I’m talking about the simple everyday act of eating, but not just going through the motions of eating - actually savoring what you are consuming. As moms, it is so easy (and typical) for us to scarf down a meal while we feed the baby, or in the 5-10 minutes we have before we have to pick up our kids or take them to school. We spread ourselves thin and disperse our attention. For those of you that would appreciate a reminder from past posts on what any of this has to do with pratyahara, it’s about focused attention on a chosen object.

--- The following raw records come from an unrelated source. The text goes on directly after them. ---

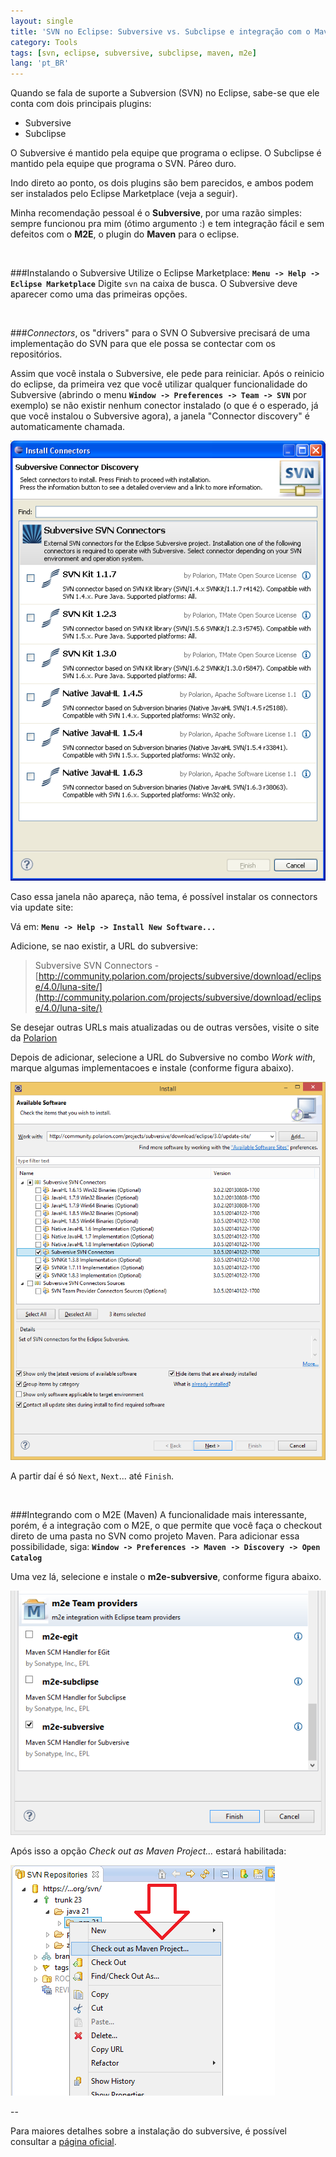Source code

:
 ```yaml
---
layout: single
title: 'SVN no Eclipse: Subversive vs. Subclipse e integração com o Maven (M2E connector)'
category: Tools
tags: [svn, eclipse, subversive, subclipse, maven, m2e]
lang: 'pt_BR'
---
```

Quando se fala de suporte a Subversion (SVN) no Eclipse, sabe-se que ele conta com dois principais plugins:

- Subversive
- Subclipse

O Subversive é mantido pela equipe que programa o eclipse. O Subclipse é mantido pela equipe que programa o SVN. Páreo duro.

Indo direto ao ponto, os dois plugins são bem parecidos, e ambos podem ser instalados pelo Eclipse Marketplace (veja a seguir).

<!--more-->
Minha recomendação pessoal é o **Subversive**, por uma razão simples: sempre funcionou pra mim (ótimo argumento :) e tem integração fácil e sem defeitos com o **M2E**, o plugin do **Maven** para o eclipse.

<br>

###Instalando o Subversive
Utilize o Eclipse Marketplace: **`Menu -> Help -> Eclipse Marketplace`**
Digite `svn` na caixa de busca. O Subversive deve aparecer como uma das primeiras opções.


<br>

###*Connectors*, os "drivers" para o SVN
O Subversive precisará de uma implementação do SVN para que ele possa se contectar com os repositórios.

Assim que você instala o Subversive, ele pede para reiniciar. Após o reinicio do eclipse, da primeira vez que você utilizar qualquer funcionalidade do Subversive (abrindo o menu **`Window -> Preferences -> Team -> SVN`** por exemplo) se não existir nenhum conector instalado (o que é o esperado, já que você instalou o Subversive agora), a janela "Connector discovery" é automaticamente chamada.

![subversive svn connectors discovery wizard][4]

Caso essa janela não apareça, não tema, é possível instalar os connectors via update site:

Vá em: **`Menu -> Help -> Install New Software...`**

Adicione, se nao existir, a URL do subversive:

> Subversive SVN Connectors - [http://community.polarion.com/projects/subversive/download/eclipse/4.0/luna-site/](http://community.polarion.com/projects/subversive/download/eclipse/4.0/luna-site/)
 
Se desejar outras URLs mais atualizadas ou de outras versões, visite o site da [Polarion](http://www.polarion.com/products/svn/subversive/download.php?utm_source=eclipse.org&utm_medium=link&utm_campaign=subversive)

Depois de adicionar, selecione a URL do Subversive no combo *Work with*, marque algumas implementacoes e instale (conforme figura abaixo).

![subversive svn connectors via update site][1]

A partir daí é só `Next`, `Next`... até `Finish`.

<br>

###Integrando com o M2E (Maven)
A funcionalidade mais interessante, porém, é a integração com o M2E, o que permite que você faça o checkout direto de uma pasta no SVN como projeto Maven. Para adicionar essa possibilidade, siga: **`Window -> Preferences -> Maven -> Discovery -> Open Catalog`**

Uma vez lá, selecione e instale o **m2e-subversive**, conforme figura abaixo.

![instalando m2e-subversive connector][3]

Após isso a opção *Check out as Maven Project...* estará habilitada:

![Check out as Maven Project][2]

--

Para maiores detalhes sobre a instalação do subversive, é possível consultar a [página oficial](http://www.eclipse.org/subversive/installation-instructions.php).


  [1]: /images/posts/subversive_connectors_update.jpg
  [2]: /images/posts/checkout-as-maven-project.png
  [3]: /images/posts/subversive-connectors.png
  [4]: /images/posts/subversive_connectors_discovery.png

Traditionally pratyahara is seen as withdrawing the senses from the outer world to focus on the life and light within you. Sound a little too lofty? That’s exactly why I’ve been putting out this series of pratyahara play. It’s a more down-to-earth approach that still has the potential to bring us to that state of inner focus, but it is more a type of meditation in action rather than a formal seated practice. Usually the breath is highlighted as the best way to bring something automatic (breathing) to our conscious attention. Here I’m taking it a step further to incorporate another activity we need to survive and thrive: eating.
But it’s not just eating for survival; it’s tasting with our full awareness. We - and our minds, bodies, and souls - deserve more than these meals consumed mindlessly (if they are actually nourishing, full meals at all). A meal is so different when you eat it slowly enough to taste it, savor it, and really digest it thoroughly, beginning with the process of chewing. You feed more than your body when you slow down to eat in this way; you give yourself a chance to really be present during an activity we often take for granted.
Even if you feel you don’t have the time to sit and eat each meal slowly and mindfully, at least give yourself the luxury of sitting and drinking a cup of tea or coffee with your full attention. Start with that, at the very least. Taste it, smell it, enjoy it without even the simplest of distractions like reading or watching TV. Start small and get used to that practice of unitasking.
But before you do, it can help to prepare yourself to take in that nourishment with full presence. I was raised Catholic and growing up, we prayed before meals. Much later in my life, when I stayed at Satchidananda Ashram - Yogaville for several months, we prayed before meals, in Sanskrit and English. It’s such a powerful way to prepare your body and mind to receive the food you’re about to eat. If you don’t personally have an inclination to pray, there are other ways to pause and express gratitude before your meals. Even if it takes a few seconds.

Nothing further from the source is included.